Brook Glenn La figura decorata ha richiamato i critici del pattinatore, che ha vinto una medaglia d’oro con il Team USA alle Olimpiadi invernali del 2026.
“Mentre tifo per mia sorella, Amber Glenn, durante le sue prime Olimpiadi, sono così orgoglioso della persona e dell’atleta che è”, ha scritto Brooke in un editoriale del 19 febbraio.

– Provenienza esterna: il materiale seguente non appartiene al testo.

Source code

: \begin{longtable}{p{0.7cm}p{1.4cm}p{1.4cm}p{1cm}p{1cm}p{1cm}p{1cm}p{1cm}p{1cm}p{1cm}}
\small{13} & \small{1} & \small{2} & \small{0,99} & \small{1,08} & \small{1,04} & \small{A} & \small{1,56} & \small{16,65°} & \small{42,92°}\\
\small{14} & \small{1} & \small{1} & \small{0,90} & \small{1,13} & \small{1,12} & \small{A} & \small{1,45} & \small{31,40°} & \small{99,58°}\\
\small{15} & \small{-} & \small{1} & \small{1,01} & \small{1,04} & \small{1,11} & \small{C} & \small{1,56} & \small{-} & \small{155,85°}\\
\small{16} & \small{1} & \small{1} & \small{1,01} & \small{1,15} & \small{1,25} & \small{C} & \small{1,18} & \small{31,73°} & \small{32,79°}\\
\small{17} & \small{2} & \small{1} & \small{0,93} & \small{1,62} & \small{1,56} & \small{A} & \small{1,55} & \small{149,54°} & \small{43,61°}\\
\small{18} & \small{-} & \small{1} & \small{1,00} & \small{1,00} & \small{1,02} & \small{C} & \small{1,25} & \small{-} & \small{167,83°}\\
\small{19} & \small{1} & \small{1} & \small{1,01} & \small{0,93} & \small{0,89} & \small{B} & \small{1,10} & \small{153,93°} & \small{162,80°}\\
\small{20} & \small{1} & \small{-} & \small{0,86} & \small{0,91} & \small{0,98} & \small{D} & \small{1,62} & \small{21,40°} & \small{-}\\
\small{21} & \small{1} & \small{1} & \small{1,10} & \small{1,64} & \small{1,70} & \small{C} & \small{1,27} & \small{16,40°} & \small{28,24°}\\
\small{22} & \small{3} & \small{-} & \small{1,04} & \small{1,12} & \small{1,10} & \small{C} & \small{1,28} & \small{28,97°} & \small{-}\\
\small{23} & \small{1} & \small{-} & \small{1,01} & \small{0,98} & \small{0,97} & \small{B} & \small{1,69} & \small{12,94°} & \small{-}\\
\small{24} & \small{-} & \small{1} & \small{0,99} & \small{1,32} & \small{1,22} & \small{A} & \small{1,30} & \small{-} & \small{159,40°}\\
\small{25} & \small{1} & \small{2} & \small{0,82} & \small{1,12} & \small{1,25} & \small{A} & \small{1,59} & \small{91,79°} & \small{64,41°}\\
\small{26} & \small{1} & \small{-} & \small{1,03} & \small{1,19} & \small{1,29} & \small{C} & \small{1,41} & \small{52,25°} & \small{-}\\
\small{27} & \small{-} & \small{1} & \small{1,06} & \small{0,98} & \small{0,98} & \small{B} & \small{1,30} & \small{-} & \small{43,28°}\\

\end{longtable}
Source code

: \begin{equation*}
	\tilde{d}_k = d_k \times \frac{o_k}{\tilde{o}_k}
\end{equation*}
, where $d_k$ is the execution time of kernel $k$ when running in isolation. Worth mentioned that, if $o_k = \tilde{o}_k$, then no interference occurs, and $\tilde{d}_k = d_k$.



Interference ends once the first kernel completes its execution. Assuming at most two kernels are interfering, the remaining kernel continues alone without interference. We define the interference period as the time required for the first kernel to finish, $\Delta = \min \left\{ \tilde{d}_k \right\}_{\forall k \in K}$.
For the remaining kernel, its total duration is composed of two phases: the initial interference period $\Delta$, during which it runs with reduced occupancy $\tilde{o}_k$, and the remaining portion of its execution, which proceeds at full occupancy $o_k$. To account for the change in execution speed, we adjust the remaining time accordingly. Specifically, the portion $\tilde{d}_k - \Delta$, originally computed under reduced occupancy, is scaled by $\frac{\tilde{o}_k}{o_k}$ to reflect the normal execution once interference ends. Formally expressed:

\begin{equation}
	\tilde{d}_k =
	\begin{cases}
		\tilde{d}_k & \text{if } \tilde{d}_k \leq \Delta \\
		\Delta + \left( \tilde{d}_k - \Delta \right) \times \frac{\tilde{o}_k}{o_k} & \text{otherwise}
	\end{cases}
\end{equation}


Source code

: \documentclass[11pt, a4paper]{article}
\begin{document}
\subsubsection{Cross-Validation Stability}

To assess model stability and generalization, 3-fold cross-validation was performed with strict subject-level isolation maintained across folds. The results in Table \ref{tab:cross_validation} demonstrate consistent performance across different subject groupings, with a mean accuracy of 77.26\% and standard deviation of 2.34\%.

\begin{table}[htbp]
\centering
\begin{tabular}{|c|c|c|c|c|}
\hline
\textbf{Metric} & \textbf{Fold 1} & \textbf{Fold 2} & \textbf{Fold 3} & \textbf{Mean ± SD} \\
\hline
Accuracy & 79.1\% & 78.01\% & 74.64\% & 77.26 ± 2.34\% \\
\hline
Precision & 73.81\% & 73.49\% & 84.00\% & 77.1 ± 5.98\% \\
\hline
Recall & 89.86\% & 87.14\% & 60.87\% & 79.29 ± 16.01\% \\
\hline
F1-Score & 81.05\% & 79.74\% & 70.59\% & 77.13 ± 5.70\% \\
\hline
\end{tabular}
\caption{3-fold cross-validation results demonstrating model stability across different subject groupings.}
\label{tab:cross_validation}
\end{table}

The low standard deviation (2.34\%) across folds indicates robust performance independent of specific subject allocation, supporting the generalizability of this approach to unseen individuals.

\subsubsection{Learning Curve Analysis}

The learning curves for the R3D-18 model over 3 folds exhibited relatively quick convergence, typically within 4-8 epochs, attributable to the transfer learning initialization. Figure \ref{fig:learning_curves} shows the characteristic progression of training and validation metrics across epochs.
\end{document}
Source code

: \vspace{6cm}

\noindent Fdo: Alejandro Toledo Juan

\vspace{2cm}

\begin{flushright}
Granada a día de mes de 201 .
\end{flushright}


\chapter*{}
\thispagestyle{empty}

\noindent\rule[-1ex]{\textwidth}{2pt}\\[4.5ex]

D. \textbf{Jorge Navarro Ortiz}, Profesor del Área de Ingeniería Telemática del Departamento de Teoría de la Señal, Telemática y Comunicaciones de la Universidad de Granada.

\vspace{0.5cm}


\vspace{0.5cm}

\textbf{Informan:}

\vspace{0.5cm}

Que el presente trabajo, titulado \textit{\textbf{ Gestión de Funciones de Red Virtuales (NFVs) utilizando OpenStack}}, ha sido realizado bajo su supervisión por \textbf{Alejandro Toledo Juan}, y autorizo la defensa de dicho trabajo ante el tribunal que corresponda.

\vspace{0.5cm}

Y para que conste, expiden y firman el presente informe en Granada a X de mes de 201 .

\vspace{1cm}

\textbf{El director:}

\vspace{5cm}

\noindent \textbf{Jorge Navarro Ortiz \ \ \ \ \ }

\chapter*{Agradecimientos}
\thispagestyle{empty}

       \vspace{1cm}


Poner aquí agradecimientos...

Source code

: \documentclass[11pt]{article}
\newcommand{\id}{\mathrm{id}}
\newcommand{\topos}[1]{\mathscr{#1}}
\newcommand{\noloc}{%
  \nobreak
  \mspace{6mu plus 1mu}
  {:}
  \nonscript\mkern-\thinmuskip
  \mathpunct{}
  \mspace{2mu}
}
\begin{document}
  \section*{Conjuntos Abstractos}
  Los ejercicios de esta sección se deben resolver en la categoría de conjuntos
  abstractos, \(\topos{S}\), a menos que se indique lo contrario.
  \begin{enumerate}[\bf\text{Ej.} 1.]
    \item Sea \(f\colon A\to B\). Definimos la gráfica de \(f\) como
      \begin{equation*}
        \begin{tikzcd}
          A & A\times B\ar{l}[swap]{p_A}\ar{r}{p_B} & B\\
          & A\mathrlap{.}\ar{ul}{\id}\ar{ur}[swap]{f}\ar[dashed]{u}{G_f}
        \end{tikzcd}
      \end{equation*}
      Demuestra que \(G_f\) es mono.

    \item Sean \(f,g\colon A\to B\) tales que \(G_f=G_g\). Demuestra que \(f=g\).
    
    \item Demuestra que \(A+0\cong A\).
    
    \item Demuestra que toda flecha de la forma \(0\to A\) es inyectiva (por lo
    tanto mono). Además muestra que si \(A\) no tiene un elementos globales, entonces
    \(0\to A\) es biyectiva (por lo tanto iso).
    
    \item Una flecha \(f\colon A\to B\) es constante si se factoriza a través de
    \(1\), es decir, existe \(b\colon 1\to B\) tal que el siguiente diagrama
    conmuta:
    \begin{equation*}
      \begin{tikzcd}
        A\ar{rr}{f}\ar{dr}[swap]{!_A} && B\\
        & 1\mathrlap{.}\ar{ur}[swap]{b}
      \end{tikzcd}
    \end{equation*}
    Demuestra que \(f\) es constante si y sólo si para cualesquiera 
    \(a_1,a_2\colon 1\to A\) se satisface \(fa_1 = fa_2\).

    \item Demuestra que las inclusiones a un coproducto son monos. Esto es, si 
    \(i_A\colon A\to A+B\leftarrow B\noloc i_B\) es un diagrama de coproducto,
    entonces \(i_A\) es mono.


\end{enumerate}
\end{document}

Tin Vog. “E, naturalmente, con quell’amore arriva un forte desiderio di proteggerla dalla bruttezza e dall’odio che vedo online.”
Come ha spiegato Brooke, in una conferenza stampa alle Olimpiadi, ha detto che l’odio per Amber ha iniziato a “diffondersi” dopo che “è un momento difficile” per la comunità LGBTQ+. (Durante la conferenza stampa, il 26enne, che è arrivato quinto nell’evento di pattinaggio libero, ha osservato: “Questa non è la prima volta che dobbiamo unirci come comunità e lottare per i nostri diritti umani.”)
Per quanto la vedeva Brooke, però, i commenti di Amber non meritavano l’odio a cui era stata sottoposta in passato.
“Questa non è una critica”, ha scritto Brooke, “è un tentativo di togliere l’umanità a qualcuno, perché quello che sta dicendo è diverso e spaventoso per lui”.